- Your goal
Could you write out the data that follows, exactly and in full?

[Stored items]
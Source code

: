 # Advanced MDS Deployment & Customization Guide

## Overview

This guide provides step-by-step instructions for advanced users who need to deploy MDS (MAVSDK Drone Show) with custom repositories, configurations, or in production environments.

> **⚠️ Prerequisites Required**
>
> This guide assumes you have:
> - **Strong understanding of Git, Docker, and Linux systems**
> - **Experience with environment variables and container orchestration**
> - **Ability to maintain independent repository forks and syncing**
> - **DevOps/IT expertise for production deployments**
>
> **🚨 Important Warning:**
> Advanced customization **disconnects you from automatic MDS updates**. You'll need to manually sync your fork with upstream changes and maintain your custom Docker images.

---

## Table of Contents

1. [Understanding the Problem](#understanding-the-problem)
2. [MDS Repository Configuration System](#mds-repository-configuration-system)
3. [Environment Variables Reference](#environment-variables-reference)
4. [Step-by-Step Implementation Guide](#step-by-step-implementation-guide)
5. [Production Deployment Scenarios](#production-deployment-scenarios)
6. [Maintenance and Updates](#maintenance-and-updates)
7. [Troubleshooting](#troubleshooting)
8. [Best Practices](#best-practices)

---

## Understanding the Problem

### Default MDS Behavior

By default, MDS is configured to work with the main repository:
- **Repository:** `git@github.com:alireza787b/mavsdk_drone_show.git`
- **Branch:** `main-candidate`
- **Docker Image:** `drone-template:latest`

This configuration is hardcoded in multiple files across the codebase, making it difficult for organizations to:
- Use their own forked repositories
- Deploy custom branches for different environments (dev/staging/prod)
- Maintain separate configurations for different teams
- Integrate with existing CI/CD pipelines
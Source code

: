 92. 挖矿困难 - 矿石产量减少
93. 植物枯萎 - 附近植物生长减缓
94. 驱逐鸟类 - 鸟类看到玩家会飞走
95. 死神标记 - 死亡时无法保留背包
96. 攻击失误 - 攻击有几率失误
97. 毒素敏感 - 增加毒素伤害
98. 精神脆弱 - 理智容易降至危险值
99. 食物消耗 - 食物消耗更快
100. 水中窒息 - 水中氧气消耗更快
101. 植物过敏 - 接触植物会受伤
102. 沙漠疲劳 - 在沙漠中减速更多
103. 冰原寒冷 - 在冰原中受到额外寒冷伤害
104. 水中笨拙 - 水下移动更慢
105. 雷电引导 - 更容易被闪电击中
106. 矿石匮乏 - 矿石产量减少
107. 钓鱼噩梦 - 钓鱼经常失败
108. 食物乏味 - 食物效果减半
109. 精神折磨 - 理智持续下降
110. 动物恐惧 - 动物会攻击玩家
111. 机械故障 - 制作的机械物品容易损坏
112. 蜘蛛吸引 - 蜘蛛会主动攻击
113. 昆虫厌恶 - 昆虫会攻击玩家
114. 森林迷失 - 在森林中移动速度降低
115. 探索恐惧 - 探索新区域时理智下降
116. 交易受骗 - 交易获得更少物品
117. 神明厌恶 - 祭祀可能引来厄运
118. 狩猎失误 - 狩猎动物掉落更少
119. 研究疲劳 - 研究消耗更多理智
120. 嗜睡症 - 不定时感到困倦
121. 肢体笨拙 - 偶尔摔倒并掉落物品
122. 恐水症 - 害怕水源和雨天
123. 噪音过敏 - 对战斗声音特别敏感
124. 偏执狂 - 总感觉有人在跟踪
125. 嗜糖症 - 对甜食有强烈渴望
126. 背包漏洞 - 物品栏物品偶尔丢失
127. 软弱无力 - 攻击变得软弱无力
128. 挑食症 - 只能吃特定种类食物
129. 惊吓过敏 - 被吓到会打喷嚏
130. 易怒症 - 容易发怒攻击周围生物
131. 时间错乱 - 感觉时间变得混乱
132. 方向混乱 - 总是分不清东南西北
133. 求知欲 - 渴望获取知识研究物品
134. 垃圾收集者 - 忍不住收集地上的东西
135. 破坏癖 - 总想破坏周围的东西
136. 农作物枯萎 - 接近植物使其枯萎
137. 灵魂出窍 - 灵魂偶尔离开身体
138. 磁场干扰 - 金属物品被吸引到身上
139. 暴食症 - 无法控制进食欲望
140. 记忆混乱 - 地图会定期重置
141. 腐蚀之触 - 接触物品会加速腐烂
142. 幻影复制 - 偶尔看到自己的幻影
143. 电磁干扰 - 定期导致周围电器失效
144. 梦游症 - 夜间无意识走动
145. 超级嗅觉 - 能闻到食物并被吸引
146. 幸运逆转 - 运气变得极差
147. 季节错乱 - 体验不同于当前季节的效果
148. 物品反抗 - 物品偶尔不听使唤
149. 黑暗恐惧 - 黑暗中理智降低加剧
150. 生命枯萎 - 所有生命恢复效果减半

- Response to the task
Source code

: # Advanced MDS Deployment & Customization Guide

## Overview

This guide provides step-by-step instructions for advanced users who need to deploy MDS (MAVSDK Drone Show) with custom repositories, configurations, or in production environments.

> **⚠️ Prerequisites Required**
>
> This guide assumes you have:
> - **Strong understanding of Git, Docker, and Linux systems**
> - **Experience with environment variables and container orchestration**
> - **Ability to maintain independent repository forks and syncing**
> - **DevOps/IT expertise for production deployments**
>
> **🚨 Important Warning:**
> Advanced customization **disconnects you from automatic MDS updates**. You'll need to manually sync your fork with upstream changes and maintain your custom Docker images.

---

## Table of Contents

1. [Understanding the Problem](#understanding-the-problem)
2. [MDS Repository Configuration System](#mds-repository-configuration-system)
3. [Environment Variables Reference](#environment-variables-reference)
4. [Step-by-Step Implementation Guide](#step-by-step-implementation-guide)
5. [Production Deployment Scenarios](#production-deployment-scenarios)
6. [Maintenance and Updates](#maintenance-and-updates)
7. [Troubleshooting](#troubleshooting)
8. [Best Practices](#best-practices)

---

## Understanding the Problem

### Default MDS Behavior

By default, MDS is configured to work with the main repository:
- **Repository:** `git@github.com:alireza787b/mavsdk_drone_show.git`
- **Branch:** `main-candidate`
- **Docker Image:** `drone-template:latest`

This configuration is hardcoded in multiple files across the codebase, making it difficult for organizations to:
- Use their own forked repositories
- Deploy custom branches for different environments (dev/staging/prod)
- Maintain separate configurations for different teams
- Integrate with existing CI/CD pipelines
Source code

: 92. 挖矿困难 - 矿石产量减少
93. 植物枯萎 - 附近植物生长减缓
94. 驱逐鸟类 - 鸟类看到玩家会飞走
95. 死神标记 - 死亡时无法保留背包
96. 攻击失误 - 攻击有几率失误
97. 毒素敏感 - 增加毒素伤害
98. 精神脆弱 - 理智容易降至危险值
99. 食物消耗 - 食物消耗更快
100. 水中窒息 - 水中氧气消耗更快
101. 植物过敏 - 接触植物会受伤
102. 沙漠疲劳 - 在沙漠中减速更多
103. 冰原寒冷 - 在冰原中受到额外寒冷伤害
104. 水中笨拙 - 水下移动更慢
105. 雷电引导 - 更容易被闪电击中
106. 矿石匮乏 - 矿石产量减少
107. 钓鱼噩梦 - 钓鱼经常失败
108. 食物乏味 - 食物效果减半
109. 精神折磨 - 理智持续下降
110. 动物恐惧 - 动物会攻击玩家
111. 机械故障 - 制作的机械物品容易损坏
112. 蜘蛛吸引 - 蜘蛛会主动攻击
113. 昆虫厌恶 - 昆虫会攻击玩家
114. 森林迷失 - 在森林中移动速度降低
115. 探索恐惧 - 探索新区域时理智下降
116. 交易受骗 - 交易获得更少物品
117. 神明厌恶 - 祭祀可能引来厄运
118. 狩猎失误 - 狩猎动物掉落更少
119. 研究疲劳 - 研究消耗更多理智
120. 嗜睡症 - 不定时感到困倦
121. 肢体笨拙 - 偶尔摔倒并掉落物品
122. 恐水症 - 害怕水源和雨天
123. 噪音过敏 - 对战斗声音特别敏感
124. 偏执狂 - 总感觉有人在跟踪
125. 嗜糖症 - 对甜食有强烈渴望
126. 背包漏洞 - 物品栏物品偶尔丢失
127. 软弱无力 - 攻击变得软弱无力
128. 挑食症 - 只能吃特定种类食物
129. 惊吓过敏 - 被吓到会打喷嚏
130. 易怒症 - 容易发怒攻击周围生物
131. 时间错乱 - 感觉时间变得混乱
132. 方向混乱 - 总是分不清东南西北
133. 求知欲 - 渴望获取知识研究物品
134. 垃圾收集者 - 忍不住收集地上的东西
135. 破坏癖 - 总想破坏周围的东西
136. 农作物枯萎 - 接近植物使其枯萎
137. 灵魂出窍 - 灵魂偶尔离开身体
138. 磁场干扰 - 金属物品被吸引到身上
139. 暴食症 - 无法控制进食欲望
140. 记忆混乱 - 地图会定期重置
141. 腐蚀之触 - 接触物品会加速腐烂
142. 幻影复制 - 偶尔看到自己的幻影
143. 电磁干扰 - 定期导致周围电器失效
144. 梦游症 - 夜间无意识走动
145. 超级嗅觉 - 能闻到食物并被吸引
146. 幸运逆转 - 运气变得极差
147. 季节错乱 - 体验不同于当前季节的效果
148. 物品反抗 - 物品偶尔不听使唤
149. 黑暗恐惧 - 黑暗中理智降低加剧
150. 生命枯萎 - 所有生命恢复效果减半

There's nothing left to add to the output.